Russia continues to fine-tune cyber support for its invasion of Crimea. Domestic networks haven't been neglected: VKontakte websites are being blocked for "encouraging terrorist activity." Cyber operations in Ukraine itself continue to be restrained, but some cables appear blocked. (Restrained, that is, in comparison with the Georgian or Estonian experience.)
The US Senate Intelligence Committee wonders why US intelligence agencies didn't give earlier warning of the incursion. Analysts point darkly to an erosion of Cold War vigilance, but this is historically ill-informed: after all, when that vigilance reigned, the Soviets achieved surprise in their 1968 invasion of Czechoslovakia.

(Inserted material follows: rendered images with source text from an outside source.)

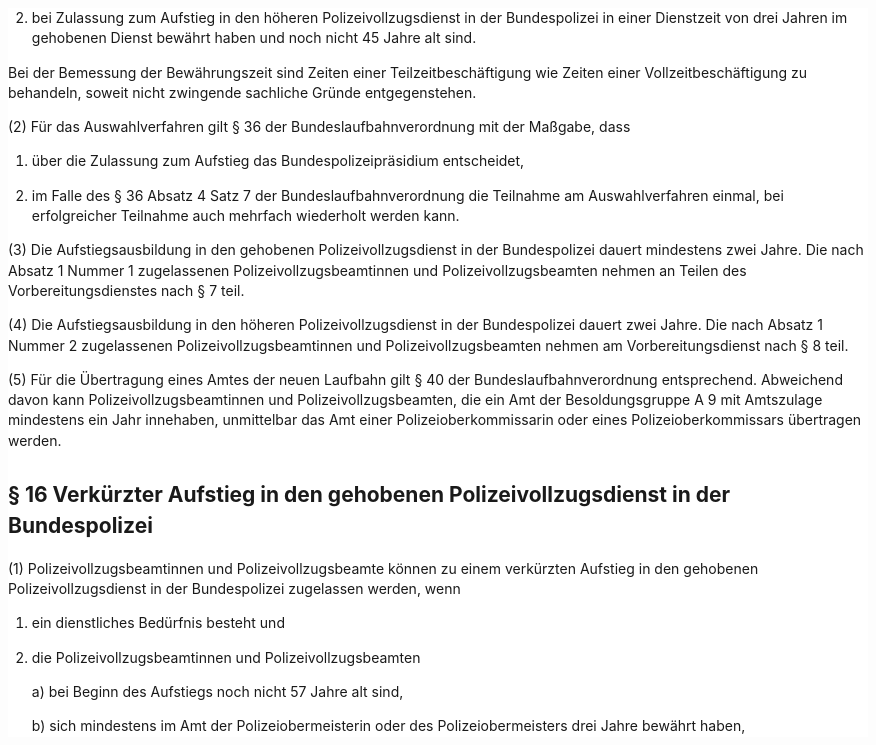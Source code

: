
2.  bei Zulassung zum Aufstieg in den höheren Polizeivollzugsdienst in der
    Bundespolizei in einer Dienstzeit von drei Jahren im gehobenen Dienst
    bewährt haben und noch nicht 45 Jahre alt sind.



Bei der Bemessung der Bewährungszeit sind Zeiten einer
Teilzeitbeschäftigung wie Zeiten einer Vollzeitbeschäftigung zu
behandeln, soweit nicht zwingende sachliche Gründe entgegenstehen.

(2) Für das Auswahlverfahren gilt § 36 der Bundeslaufbahnverordnung
mit der Maßgabe, dass

1.  über die Zulassung zum Aufstieg das Bundespolizeipräsidium
    entscheidet,


2.  im Falle des § 36 Absatz 4 Satz 7 der Bundeslaufbahnverordnung die
    Teilnahme am Auswahlverfahren einmal, bei erfolgreicher Teilnahme auch
    mehrfach wiederholt werden kann.




(3) Die Aufstiegsausbildung in den gehobenen Polizeivollzugsdienst in
der Bundespolizei dauert mindestens zwei Jahre. Die nach Absatz 1
Nummer 1 zugelassenen Polizeivollzugsbeamtinnen und
Polizeivollzugsbeamten nehmen an Teilen des Vorbereitungsdienstes nach
§ 7 teil.

(4) Die Aufstiegsausbildung in den höheren Polizeivollzugsdienst in
der Bundespolizei dauert zwei Jahre. Die nach Absatz 1 Nummer 2
zugelassenen Polizeivollzugsbeamtinnen und Polizeivollzugsbeamten
nehmen am Vorbereitungsdienst nach § 8 teil.

(5) Für die Übertragung eines Amtes der neuen Laufbahn gilt § 40 der
Bundeslaufbahnverordnung entsprechend. Abweichend davon kann
Polizeivollzugsbeamtinnen und Polizeivollzugsbeamten, die ein Amt der
Besoldungsgruppe A 9 mit Amtszulage mindestens ein Jahr innehaben,
unmittelbar das Amt einer Polizeioberkommissarin oder eines
Polizeioberkommissars übertragen werden.


## § 16 Verkürzter Aufstieg in den gehobenen Polizeivollzugsdienst in der Bundespolizei

(1) Polizeivollzugsbeamtinnen und Polizeivollzugsbeamte können zu
einem verkürzten Aufstieg in den gehobenen Polizeivollzugsdienst in
der Bundespolizei zugelassen werden, wenn

1.  ein dienstliches Bedürfnis besteht und


2.  die Polizeivollzugsbeamtinnen und Polizeivollzugsbeamten

    a)  bei Beginn des Aufstiegs noch nicht 57 Jahre alt sind,


    b)  sich mindestens im Amt der Polizeiobermeisterin oder des
        Polizeiobermeisters drei Jahre bewährt haben,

Marble Security claims Android tablets and smartphones manufactured by Samsung, Motorola, Asus and LG have been sold to consumers with pre-installed malware that harvests credentials and sends them to a server in Russia. The manufacturers don't appear implicated; it appears to be a supply chain compromise.
Kaspersky contrasts the GnuTLS and Apple goto bugs. GnuTLS releases security updates to address its problem.
US beauty products retailer Sally Beauty suffers a credit card breach.
University researchers demonstrate a novel side-channel attack. Another research team shows how much traffic analysis of HTTPS communications can reveal (it's quite a bit).
A fourth Bitcoin exchange, Bitstamp, is hacked. The Bitcoin community increasingly migrates to Tor, which itself is increasingly infested with cyber criminals.
AnonGhost's pathetic, motiveless, sad sacks deface the wrong British target.
Target's CIO resigns over the retailer's data breach.
In the US, the White House dialogue on privacy focus on commercial, not government, issues.